Iran’s Police Seize 250kg of Narcotics in Single Operation
TEHRAN (Tasnim) – Iranian Police Forces have confiscated 250kg of illicit drugs during an operation in the city of Jiroft in the country's southeastern province of Kerman, a provincial police chief said.
According to Jiroft Police Chief Colonel Mehryar Saeedi, police forces seized a quarter-ton of opium in an operation carried out on Friday night.
Colonel Saeedi said that during the operation his forces got likely smuggling routes under control.

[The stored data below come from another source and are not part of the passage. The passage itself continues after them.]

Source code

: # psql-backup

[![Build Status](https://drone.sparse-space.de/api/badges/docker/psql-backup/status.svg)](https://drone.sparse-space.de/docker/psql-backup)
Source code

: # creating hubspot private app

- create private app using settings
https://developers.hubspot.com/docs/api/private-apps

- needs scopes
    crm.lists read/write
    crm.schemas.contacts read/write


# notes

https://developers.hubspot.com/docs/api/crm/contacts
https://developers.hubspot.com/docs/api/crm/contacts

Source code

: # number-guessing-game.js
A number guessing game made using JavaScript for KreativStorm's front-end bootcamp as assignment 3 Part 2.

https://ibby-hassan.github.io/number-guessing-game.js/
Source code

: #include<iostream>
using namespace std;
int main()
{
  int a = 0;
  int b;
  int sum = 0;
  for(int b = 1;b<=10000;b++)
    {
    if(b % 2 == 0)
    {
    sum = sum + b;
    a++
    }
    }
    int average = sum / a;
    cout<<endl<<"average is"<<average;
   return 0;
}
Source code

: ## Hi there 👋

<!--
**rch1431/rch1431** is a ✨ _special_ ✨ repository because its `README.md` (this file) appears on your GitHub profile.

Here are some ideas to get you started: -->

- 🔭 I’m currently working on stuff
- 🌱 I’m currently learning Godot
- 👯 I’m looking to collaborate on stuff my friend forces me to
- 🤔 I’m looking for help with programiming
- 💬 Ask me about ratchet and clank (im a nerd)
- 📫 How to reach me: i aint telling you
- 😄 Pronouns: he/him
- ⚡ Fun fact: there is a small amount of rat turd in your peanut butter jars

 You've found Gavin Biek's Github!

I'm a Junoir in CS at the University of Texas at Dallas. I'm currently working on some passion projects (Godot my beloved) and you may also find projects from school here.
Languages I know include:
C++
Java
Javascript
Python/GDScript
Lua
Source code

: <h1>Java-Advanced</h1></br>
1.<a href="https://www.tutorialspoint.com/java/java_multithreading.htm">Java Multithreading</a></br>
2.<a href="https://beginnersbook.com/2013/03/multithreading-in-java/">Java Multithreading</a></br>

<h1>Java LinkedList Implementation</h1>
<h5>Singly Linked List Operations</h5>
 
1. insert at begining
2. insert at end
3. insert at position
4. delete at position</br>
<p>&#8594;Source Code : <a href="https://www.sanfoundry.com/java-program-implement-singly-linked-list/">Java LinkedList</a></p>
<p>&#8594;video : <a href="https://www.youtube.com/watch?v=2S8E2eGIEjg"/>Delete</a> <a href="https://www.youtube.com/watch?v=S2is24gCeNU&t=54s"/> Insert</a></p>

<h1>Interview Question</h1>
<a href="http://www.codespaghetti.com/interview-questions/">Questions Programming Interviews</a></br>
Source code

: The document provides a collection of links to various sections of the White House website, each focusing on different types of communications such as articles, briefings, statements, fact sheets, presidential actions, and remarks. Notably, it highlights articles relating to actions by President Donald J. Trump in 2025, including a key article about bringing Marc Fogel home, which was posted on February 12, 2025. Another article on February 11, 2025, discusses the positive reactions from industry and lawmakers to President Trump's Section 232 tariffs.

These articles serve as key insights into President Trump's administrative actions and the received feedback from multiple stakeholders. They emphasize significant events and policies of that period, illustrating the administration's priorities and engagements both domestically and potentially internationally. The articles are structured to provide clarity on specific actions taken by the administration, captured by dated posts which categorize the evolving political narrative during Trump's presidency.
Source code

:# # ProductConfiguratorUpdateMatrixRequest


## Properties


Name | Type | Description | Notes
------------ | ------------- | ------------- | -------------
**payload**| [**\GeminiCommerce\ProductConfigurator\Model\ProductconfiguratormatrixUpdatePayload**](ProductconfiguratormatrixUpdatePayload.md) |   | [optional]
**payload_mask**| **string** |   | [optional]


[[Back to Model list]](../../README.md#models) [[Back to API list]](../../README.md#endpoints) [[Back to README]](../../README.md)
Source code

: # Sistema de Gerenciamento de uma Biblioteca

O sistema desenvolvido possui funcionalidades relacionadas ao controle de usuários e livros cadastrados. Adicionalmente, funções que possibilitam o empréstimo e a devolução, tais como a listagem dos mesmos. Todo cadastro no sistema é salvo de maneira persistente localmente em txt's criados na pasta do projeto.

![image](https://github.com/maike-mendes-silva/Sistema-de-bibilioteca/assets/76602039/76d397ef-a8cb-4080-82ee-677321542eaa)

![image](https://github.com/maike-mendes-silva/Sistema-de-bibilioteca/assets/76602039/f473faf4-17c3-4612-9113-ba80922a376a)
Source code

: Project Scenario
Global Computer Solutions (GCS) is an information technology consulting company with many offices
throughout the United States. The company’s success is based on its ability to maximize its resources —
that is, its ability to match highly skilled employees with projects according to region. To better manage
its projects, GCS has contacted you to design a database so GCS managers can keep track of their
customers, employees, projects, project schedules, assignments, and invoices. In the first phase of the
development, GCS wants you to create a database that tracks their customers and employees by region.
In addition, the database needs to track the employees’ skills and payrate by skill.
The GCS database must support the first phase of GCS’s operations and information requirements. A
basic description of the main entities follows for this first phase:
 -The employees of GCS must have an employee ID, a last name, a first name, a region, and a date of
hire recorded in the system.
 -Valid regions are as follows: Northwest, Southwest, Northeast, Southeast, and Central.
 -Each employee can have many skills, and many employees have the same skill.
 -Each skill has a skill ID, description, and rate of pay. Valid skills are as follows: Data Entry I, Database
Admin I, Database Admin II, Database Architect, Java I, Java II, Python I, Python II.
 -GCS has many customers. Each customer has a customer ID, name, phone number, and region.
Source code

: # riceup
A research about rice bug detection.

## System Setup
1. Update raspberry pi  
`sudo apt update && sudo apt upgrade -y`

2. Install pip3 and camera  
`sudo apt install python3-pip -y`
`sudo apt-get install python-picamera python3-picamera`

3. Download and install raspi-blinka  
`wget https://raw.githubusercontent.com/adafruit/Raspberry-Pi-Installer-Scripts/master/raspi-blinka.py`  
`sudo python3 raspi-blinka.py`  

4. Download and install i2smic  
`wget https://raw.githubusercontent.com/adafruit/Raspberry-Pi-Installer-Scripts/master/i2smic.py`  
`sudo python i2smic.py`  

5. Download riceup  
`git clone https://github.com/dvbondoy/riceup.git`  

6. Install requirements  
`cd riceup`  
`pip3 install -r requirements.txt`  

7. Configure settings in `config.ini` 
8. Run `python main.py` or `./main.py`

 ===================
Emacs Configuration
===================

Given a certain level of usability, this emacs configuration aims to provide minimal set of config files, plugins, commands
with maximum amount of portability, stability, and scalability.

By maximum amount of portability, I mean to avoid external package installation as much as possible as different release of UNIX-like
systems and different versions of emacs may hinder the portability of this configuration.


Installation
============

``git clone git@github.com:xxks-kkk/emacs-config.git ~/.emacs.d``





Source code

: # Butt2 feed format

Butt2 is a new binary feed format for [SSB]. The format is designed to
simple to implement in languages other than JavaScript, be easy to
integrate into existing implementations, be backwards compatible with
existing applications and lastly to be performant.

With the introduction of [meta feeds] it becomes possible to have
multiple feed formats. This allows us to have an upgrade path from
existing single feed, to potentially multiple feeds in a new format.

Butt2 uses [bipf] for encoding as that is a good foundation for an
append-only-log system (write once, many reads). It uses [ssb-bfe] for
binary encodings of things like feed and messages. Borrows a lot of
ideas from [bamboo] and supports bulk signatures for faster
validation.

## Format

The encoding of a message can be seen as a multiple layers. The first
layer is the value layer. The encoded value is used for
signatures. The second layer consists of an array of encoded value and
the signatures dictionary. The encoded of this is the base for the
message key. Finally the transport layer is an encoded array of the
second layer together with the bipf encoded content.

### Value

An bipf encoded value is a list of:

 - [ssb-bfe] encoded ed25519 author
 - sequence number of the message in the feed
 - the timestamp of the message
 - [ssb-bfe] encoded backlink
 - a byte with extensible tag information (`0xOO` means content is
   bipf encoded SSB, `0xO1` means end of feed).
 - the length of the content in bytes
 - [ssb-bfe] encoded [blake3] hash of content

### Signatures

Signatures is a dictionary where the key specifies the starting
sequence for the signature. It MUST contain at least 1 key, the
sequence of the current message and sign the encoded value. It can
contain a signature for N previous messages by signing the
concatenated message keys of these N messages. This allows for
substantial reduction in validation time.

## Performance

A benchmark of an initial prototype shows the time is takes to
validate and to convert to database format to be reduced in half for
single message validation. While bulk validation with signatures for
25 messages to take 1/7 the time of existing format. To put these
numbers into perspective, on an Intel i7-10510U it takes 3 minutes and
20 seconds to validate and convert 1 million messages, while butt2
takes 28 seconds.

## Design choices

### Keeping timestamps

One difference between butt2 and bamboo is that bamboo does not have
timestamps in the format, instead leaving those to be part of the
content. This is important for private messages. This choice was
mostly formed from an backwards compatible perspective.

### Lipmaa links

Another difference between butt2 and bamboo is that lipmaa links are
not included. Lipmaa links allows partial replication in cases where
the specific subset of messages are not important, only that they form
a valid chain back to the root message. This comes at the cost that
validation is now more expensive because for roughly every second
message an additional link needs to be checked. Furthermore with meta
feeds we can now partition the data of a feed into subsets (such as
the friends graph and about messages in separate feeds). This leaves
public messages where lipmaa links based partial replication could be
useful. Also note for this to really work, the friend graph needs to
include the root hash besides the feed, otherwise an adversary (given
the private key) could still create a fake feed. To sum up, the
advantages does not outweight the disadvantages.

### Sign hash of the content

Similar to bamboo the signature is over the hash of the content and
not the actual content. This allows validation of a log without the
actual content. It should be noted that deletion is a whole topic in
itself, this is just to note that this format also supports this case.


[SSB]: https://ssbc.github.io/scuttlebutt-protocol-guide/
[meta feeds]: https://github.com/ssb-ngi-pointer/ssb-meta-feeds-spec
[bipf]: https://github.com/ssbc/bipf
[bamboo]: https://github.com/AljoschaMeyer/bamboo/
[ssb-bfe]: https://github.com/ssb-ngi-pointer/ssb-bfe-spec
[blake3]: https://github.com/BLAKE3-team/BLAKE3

At one of the police checkpoints on Jiroft-Raabar road, two cars were signaled to stop but the drivers tried to speed away, he stated.
The forces managed to stop the cars and discovered 250 kilograms of opium inside the vehicles.
Three drug traffickers were detained and handed over to the judiciary officials, Colonel Saeedi added.
Iran, which has a 900-kilometer common border with Afghanistan, has been used by smugglers as the main conduit to take narcotics to other countries.
Over the past three decades, the country has spent millions of dollars to seal its borders and prevent the transit of narcotics destined for European, Arab and Central Asian countries.
The war on the drug trade, a lucrative business originating in Afghanistan, has also claimed the lives of nearly 4,000 Iranian police officers.
According to a report by the United Nations Office on Drugs and Crime (UNODC), Iran accounted for the highest rate of opium seizures (80 percent) as well as heroin hauls (30 percent) in the world in 2013.